APB’s Blended Winglets are now featured on thousands of Boeing aircraft in service for numerous American and international airlines. Major discount carriers like Southwest Airlines and Europe’s Ryanair take advantage of the fuel economy winglets afford. Employing APB’s Blended Winglets, a typical Southwest Boeing 737-700 airplane saves about 100,000 gallons of fuel each year. The technology in general offers between 4- and 6-percent fuel savings, says Stowell.
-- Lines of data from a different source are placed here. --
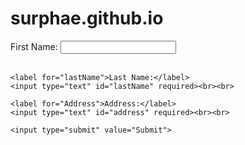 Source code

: # surphae.github.io
<!DOCTYPE html>
<html>
<head>
  <title>Capture Name and Surname</title>
</head>
<body>
  <form id="nameForm">
    <label for="firstName">First Name:</label>
    <input type="text" id="firstName" required><br><br>
  
    <label for="lastName">Last Name:</label>
    <input type="text" id="lastName" required><br><br>
    
    <label for="Address">Address:</label>
    <input type="text" id="address" required><br><br>
  
    <input type="submit" value="Submit">
  </form>

  <script>
    document.getElementById('nameForm').addEventListener('submit', function(event) {
      event.preventDefault(); // Prevent form submission
  
      // Get the values from the input fields
      var firstName = document.getElementById('firstName').value;
      var lastName = document.getElementById('lastName').value;
      var address = document.getElementById('address').value;

    set fso = CreateObject("Scripting.FileSystemObject");  
    set s = fso.CreateTextFile("surphae.github.io/test.txt", True);
    s.writeline(firstName);
    s.writeline(lastName);
    s.writeline(address);
    s.Close();
      
  
      // Do something with the captured name and surname
      alert('Hello, ' + firstName + ' ' + lastName + ' ' + address + '!');
  
      // You can also send the captured data to a server using AJAX or fetch API
      // Here's an example using fetch:
      /*fetch('https://example.com/submit', {
        method: 'POST',
        body: JSON.stringify({ firstName: firstName, lastName: lastName }),
        headers: {
          'Content-Type': 'application/json'
        }
      }).then(function(response) {
        // Handle the response from the server
      });*/
    });
  </script>
  
  <?php
    // Open the file for writing
    $file = fopen("test.txt", "w") or die("Unable to open file!");

    // Get the data from the HTML form
    $name = firstName;
    $surname = lastName;
    $street = address;

    // Write the data to the file
    fwrite($file, "Name: $name\n");
    fwrite($file, "Surname: $surname\n");
    fwrite($file, "Address: $street\n");

    // Close the file
    fclose($file);

    // Display a confirmation message
    echo "Your data has been saved to test.txt";
    ?>
  
</body>
</html>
“Fuel is a huge direct operating cost for airlines,” he explains. “Environmental factors are also becoming significant. If you burn less fuel, your emissions will go down as well.” APB winglets provide up to a 6-percent reduction in carbon dioxide emissions and an 8-percent reduction in nitrogen oxide, an atmospheric pollutant. The benefits of winglets do not stop there, Stowell explains. Reduced drag means aircraft can operate over a greater range and carry more payload. Winglet-equipped airplanes are able to climb with less drag at takeoff, a key improvement for flights leaving from high-altitude, high-temperature airports like Denver or Mexico City. Winglets also help planes operate more quietly, reducing the noise footprint by 6.5 percent.
If all the single-digit percentages of savings seem insignificant on their own, they add up. In 2010, APB announced its Blended Winglet technology has saved 2 billion gallons of jet fuel worldwide. This represents a monetary savings of $4 billion and an equivalent reduction of almost 21.5 million tons in carbon dioxide emissions. APB predicts total fuel savings greater than 5 billion gallons by 2014.
APB, the only company to currently both manufacture and retrofit winglets for commercial airliners, is currently equipping Boeing vehicles at the rate of over 400 aircraft per year. It is also continually examining ways to advance winglet technology, including spiroid winglets, a looped winglet design Aviation Partners first developed and successfully tested in the 1990s. That design reduced fuel consumption more than 10 percent.
While winglets require careful customization for each type of plane, they provide effective benefits for any make and model of aircraft—even unmanned aerial vehicles. Consider other winglet designs on commercial carriers, as well as blended and other winglets on smaller jets and general aviation aircraft, and the impact of the original NASA research takes on even greater significance.
“Those flight tests put winglets on the map,” says Stowell.
Blended Winglets™ is a trademark of Aviation Partners Inc.